Raikoth: History, Religion

Index: Posts on Raikoth

Imagine the following world.

It’s Imperial Rome. Nero has just gotten pissed at Seneca, but instead of killing him, he orders him into exile. The other Stoics are getting kind of wary at this whole “insane dictator ruling a decadent and corrupt empire” thing, so they all agree to head off with him and start a colony dedicated to virtue and righteousness, far away in the new continent that has recently been discovered across the sea. They are somewhat better philosophers than they are navigators, and crash into Greenland – where they are, in accordance with the tradition, Mistaken For Gods By The Native Populace. Seneca starts arranging the local paleo-Eskimos into his conception of the Ideal State, but gets distracted by his discovery of Eskimo shamanism, which is ten million times more fascinating than any philosophy the Romans had to offer. He wanders off into the tundra to go on a spirit quest, and his new Greenlandic society collapses into civil war. This is ended only by the fortuitous return of Seneca, who has ascended a holy volcano, talked to God, and become a prophet.

Several thousand years later, Greenland hosts an thriving society of high-tech Latin-speaking Eskimos following a religion descended in equal parts from Greco-Roman philosophy, shamanism, and vision quest volcano prophecies.

This is about the quickest way to explain the history of Raikoth without going through a lot of boring pre-history and geography and hard-to-pronounce names.

Exhibit on early Raikothin history from the 2011 Micronational World Expo. Click to expand
Religion

So what, exactly, is this religion?

Raikothin religion, sumurhe in its own language, recognizes two aspects of God, called Truth and Beauty. The existing world is a poorly ordered mishmash of these two aspects, whereas God is the two aspects artfully and perfectly combined.

Truth includes everything that actually objectively exists, in the exact way that it actually exists. This aspect is mathematical, precise, and completely devoid of subjectivity. It is symbolically associated with winter, stars, the colors blue and silver, and all the hard sciences as well as math.
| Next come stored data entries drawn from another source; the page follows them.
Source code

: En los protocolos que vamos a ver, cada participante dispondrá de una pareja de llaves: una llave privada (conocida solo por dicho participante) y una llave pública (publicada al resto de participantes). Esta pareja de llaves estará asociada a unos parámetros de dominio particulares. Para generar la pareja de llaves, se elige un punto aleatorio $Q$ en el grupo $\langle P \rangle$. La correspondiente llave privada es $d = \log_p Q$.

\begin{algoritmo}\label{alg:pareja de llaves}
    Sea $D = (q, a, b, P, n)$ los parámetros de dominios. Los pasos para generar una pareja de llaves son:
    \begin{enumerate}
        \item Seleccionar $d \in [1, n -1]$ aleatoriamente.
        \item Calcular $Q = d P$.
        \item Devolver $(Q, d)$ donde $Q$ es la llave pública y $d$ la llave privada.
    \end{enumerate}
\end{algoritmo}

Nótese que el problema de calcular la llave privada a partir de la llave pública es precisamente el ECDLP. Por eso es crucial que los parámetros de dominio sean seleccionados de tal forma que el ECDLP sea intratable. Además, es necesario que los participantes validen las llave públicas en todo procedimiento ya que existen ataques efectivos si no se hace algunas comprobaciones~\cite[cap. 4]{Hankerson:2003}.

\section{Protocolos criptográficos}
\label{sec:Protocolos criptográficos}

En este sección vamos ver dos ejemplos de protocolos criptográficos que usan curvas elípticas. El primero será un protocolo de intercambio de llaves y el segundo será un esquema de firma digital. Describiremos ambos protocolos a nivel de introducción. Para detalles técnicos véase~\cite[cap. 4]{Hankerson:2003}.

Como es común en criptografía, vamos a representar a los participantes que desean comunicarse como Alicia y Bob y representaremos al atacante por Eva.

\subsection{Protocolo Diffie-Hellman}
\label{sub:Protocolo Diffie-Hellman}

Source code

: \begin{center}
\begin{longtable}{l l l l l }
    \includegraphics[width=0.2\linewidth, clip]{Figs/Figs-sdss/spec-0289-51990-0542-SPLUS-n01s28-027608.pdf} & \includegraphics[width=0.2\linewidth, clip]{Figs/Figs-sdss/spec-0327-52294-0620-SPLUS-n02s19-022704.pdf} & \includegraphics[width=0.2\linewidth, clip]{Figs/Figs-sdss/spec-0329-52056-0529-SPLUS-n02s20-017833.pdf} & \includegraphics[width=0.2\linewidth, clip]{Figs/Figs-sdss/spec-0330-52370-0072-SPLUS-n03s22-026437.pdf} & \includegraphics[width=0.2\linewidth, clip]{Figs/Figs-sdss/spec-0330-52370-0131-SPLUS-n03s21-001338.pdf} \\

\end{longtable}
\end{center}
Beauty includes feelings, dreams, hopes, personality, meaning. This aspect is numinous, charged with emotion, and fantastic. It is symbolically associated with summer, roses, the colors green and gold, and all the arts, especially poetry and especially especially music.
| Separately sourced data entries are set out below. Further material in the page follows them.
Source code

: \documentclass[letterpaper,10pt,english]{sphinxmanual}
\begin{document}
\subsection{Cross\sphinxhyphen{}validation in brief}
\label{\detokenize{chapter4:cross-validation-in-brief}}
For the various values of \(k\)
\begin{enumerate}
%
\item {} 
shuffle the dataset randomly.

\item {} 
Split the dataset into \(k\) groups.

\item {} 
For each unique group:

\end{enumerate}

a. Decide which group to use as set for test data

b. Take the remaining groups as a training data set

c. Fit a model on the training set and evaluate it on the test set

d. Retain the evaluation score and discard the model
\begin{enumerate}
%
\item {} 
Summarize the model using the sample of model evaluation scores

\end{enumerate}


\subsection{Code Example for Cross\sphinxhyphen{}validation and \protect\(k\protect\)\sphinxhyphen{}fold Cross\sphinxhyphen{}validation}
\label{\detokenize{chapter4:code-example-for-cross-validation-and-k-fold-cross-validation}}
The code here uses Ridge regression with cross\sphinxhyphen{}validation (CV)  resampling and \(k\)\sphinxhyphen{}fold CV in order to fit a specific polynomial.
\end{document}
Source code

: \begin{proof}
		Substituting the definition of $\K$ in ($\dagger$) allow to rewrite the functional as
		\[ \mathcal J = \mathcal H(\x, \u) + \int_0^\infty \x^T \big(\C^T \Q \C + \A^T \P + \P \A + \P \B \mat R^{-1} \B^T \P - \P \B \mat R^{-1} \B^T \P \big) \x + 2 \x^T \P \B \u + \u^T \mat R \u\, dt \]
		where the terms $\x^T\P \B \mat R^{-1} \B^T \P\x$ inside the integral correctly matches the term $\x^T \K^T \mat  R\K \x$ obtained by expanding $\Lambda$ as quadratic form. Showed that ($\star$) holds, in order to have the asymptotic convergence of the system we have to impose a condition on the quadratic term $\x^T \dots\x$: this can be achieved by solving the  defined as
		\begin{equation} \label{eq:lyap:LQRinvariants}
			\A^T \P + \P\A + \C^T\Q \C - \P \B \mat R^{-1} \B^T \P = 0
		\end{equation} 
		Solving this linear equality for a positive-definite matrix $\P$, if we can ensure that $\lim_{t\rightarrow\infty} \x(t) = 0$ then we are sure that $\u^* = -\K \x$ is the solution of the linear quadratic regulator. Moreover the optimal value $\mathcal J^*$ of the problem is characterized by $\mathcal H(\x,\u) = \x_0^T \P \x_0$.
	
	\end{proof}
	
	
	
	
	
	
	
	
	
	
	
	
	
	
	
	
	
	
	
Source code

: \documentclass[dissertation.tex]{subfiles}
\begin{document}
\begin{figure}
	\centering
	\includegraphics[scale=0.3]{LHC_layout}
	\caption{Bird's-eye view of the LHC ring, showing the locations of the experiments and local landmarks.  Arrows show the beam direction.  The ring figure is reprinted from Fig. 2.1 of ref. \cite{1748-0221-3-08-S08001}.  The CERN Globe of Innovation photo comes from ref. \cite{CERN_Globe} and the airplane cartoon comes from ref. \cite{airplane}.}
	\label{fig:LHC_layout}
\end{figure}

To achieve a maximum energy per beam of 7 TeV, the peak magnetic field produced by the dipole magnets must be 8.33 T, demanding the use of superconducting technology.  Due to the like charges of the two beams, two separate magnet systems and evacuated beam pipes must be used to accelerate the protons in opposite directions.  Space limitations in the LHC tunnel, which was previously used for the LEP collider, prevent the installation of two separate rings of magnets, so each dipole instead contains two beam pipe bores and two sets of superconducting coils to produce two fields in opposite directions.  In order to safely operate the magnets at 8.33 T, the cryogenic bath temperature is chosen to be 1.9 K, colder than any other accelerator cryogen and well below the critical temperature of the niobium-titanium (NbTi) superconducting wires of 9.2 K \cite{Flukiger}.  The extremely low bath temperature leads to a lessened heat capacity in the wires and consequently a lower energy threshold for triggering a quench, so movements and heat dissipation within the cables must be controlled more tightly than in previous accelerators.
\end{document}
The world is a gradual and halting attempt to integrate Truth and Beauty, and humans are the interface points at which the integration takes place. Humans join Truth to Beauty by bringing beautiful things into existence or interpreting existing things in such a way as to make them beautiful.

The pattern of integration of Truth and Beauty is self-similar at every level. That is, each individual object is its own attempt to integrate the two aspects; completion of this task perfects the objects (it’s maybe a little teleological). Completion of the integration at the highest level perfects the world, causing it to become a manifestation of God.

Truth is symbolized as a star, Beauty as a spiral; the national flag, the Star and Spiral, combines both

This philosophy cashes out into a formalization of two different ways of looking at things, the Elith-mirta and Ainai-mirta (Perspective of Truth and Perspective of Beauty). The sumurhe religion itself is a perfect example. In the Elith-mirta, it is a useful metaphor for the fact that some things are easier to understand using mathematics and other things are easy to understand using native anthropomorphic intuitions, as well as a recognition that religion promotes psychic health and strengthens community ties. In the Ainai-mirta, Truth and Beauty are literal anthropomorphic deities (the god Elith and the goddess Ainai) who are worshiped through prayer and sacrifice and invoked for strength in times of need.

It is considered somewhere between bad form and heresy to mix up these perspectives or try to apply one to the other. To claim that what one wishes were true actually is true is a heresy, an attempt to subordinate the god Elith to the goddess Ainai. But to claim that what is true is beautiful or acceptable or just when it isn’t is equally heretical and also an insult to a goddess. Relativism, the idea that there is no Truth and everything should be viewed through Ainai-mirta, is an especially despicable heresy.

The level at which Beauty and Truth join together isn’t some superficial philosophical muddle, it’s the entire human project of art and science and trying to be happy and virtuous. Sumurhe is an attempt to give people a religious and mythological structure within which to view and appreciate that project.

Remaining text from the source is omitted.